[[ SUPPLIED MATERIAL open ]]

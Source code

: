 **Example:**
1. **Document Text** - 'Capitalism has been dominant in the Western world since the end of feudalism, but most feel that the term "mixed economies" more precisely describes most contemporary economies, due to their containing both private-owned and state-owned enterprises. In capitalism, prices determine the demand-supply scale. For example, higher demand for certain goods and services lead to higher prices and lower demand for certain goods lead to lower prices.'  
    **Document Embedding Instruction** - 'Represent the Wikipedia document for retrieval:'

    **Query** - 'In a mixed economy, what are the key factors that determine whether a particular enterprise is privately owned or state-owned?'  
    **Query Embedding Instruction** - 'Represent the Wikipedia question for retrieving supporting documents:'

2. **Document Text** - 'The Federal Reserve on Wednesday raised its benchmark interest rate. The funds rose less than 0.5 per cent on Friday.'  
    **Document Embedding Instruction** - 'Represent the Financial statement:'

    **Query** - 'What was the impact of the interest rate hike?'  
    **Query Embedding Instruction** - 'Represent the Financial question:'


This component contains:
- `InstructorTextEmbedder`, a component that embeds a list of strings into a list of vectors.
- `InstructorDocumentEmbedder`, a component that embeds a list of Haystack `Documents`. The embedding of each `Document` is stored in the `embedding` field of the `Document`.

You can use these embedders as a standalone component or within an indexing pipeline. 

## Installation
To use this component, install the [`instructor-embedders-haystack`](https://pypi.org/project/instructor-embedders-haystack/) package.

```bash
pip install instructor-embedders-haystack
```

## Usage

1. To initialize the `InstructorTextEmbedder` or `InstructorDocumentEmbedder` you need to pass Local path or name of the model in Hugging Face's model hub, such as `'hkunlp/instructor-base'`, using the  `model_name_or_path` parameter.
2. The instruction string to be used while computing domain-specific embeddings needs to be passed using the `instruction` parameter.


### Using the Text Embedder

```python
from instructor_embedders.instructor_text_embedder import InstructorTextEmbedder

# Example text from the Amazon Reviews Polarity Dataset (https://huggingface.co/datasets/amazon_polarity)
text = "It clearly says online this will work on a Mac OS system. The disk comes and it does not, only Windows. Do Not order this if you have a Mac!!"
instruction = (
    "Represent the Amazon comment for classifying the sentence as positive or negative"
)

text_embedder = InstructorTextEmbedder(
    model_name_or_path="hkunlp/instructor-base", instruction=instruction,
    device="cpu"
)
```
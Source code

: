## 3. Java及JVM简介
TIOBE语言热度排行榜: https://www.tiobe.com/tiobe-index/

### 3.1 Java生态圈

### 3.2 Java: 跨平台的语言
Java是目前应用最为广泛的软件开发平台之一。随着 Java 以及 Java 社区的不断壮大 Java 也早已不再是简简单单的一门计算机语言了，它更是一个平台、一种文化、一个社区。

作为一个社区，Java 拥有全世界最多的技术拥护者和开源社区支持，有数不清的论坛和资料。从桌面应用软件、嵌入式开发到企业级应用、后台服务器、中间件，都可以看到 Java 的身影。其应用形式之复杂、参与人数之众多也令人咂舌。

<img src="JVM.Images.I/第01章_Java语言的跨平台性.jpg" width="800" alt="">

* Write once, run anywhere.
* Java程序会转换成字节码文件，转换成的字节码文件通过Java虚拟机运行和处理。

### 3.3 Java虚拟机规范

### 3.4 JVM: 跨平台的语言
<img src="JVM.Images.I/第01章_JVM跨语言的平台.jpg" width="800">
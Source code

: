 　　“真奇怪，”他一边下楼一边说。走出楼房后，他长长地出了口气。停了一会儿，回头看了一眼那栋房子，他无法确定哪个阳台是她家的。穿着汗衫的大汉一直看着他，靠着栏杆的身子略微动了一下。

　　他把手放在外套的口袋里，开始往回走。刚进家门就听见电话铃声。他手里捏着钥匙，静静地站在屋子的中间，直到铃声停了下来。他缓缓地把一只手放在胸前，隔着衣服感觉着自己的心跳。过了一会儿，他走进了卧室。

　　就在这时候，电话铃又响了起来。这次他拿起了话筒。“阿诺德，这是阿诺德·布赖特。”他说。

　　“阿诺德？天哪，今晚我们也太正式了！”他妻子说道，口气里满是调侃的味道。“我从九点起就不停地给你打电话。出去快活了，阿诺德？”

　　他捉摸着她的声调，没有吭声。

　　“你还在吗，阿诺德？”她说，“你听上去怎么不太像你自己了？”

[[ SUPPLIED MATERIAL closed ]]

WORK INSTRUCTION → Check each line in the records above for the word "hkunlp". Return those that have it.

TASK OUTPUT →
1. To initialize the `InstructorTextEmbedder` or `InstructorDocumentEmbedder` you need to pass Local path or name of the model in Hugging Face's model hub, such as `'hkunlp/instructor-base'`, using the  `model_name_or_path` parameter.
    model_name_or_path="hkunlp/instructor-base", instruction=instruction,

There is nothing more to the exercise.